--- Information supplied Enclosed Below ---

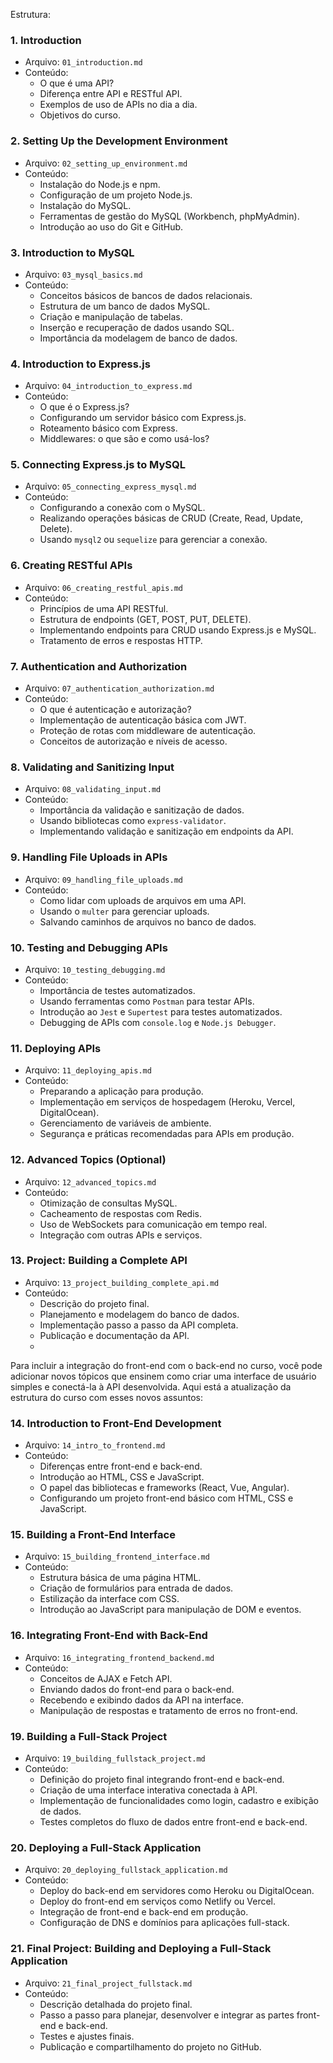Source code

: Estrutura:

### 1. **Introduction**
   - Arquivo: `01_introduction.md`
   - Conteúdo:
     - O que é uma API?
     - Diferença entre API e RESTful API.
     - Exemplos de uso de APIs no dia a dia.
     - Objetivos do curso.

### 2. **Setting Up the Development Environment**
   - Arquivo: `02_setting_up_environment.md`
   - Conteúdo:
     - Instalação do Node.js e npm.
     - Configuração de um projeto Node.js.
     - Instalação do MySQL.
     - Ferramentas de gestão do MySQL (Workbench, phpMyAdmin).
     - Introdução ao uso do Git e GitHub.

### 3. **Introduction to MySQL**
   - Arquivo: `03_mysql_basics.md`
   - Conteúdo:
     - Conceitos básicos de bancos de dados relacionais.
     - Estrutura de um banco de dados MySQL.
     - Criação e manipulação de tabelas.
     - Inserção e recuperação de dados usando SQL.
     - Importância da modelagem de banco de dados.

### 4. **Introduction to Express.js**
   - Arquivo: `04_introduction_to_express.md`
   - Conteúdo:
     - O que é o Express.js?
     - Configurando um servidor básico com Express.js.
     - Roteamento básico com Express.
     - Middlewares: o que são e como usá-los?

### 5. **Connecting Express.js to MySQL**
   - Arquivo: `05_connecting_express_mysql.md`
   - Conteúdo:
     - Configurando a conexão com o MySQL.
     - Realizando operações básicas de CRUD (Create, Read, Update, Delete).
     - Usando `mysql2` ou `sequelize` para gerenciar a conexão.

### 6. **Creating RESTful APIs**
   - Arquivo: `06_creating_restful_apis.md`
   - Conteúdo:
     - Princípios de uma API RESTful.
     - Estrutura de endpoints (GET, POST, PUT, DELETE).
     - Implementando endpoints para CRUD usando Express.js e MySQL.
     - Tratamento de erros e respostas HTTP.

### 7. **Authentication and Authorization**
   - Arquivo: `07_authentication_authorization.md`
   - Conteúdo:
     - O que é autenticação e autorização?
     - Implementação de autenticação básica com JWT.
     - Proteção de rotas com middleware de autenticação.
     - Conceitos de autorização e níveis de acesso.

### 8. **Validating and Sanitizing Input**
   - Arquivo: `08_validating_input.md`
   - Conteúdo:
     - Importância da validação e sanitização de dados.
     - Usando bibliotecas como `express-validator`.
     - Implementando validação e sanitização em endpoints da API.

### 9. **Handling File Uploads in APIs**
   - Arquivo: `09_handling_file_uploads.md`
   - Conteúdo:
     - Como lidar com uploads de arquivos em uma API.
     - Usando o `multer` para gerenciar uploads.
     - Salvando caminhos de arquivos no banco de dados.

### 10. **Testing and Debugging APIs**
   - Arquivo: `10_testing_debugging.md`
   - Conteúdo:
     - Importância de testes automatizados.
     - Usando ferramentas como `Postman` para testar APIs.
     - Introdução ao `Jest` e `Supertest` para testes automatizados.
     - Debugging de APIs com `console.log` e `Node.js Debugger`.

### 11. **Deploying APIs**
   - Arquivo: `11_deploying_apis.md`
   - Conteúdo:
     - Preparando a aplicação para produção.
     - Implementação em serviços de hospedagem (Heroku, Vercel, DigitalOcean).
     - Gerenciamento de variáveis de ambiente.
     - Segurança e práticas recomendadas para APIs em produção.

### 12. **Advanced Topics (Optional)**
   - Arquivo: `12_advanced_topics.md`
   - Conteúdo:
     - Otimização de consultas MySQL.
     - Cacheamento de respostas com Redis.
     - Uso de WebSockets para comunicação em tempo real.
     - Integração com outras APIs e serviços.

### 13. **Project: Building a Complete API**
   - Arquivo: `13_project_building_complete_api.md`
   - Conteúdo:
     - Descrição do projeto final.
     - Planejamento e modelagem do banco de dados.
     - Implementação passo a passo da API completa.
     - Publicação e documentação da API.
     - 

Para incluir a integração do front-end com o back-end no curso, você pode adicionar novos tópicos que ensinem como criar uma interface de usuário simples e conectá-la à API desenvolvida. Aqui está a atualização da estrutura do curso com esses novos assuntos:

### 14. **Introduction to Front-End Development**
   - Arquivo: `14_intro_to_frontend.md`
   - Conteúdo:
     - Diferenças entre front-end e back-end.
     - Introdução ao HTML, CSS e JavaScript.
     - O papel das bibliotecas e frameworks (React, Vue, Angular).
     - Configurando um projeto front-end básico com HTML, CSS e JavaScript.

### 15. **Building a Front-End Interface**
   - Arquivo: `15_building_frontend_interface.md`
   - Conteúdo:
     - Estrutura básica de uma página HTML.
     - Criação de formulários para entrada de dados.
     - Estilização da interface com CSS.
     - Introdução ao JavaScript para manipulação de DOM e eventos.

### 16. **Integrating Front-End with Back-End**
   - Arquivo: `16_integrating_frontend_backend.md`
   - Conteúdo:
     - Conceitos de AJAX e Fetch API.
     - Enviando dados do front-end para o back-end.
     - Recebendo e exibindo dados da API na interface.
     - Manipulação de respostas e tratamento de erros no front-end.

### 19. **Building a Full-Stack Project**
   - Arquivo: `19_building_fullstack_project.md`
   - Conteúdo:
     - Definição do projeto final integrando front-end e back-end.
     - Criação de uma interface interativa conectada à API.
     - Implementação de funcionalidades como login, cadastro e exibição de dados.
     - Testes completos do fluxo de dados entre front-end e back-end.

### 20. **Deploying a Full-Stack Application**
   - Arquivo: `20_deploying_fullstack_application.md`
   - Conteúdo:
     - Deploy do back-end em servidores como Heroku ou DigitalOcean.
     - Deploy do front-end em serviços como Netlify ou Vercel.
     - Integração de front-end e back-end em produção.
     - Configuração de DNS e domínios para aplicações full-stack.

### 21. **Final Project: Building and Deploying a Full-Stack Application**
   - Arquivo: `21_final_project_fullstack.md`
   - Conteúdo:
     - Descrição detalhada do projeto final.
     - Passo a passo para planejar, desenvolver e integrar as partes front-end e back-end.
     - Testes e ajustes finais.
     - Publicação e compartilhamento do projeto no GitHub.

--- End of Enclosed Information supplied ---

= Task details =
Copy out every line of the material above that contains the string "Node".

= Response to the exercise =
     - Instalação do Node.js e npm.
     - Configuração de um projeto Node.js.
     - Debugging de APIs com `console.log` e `Node.js Debugger`.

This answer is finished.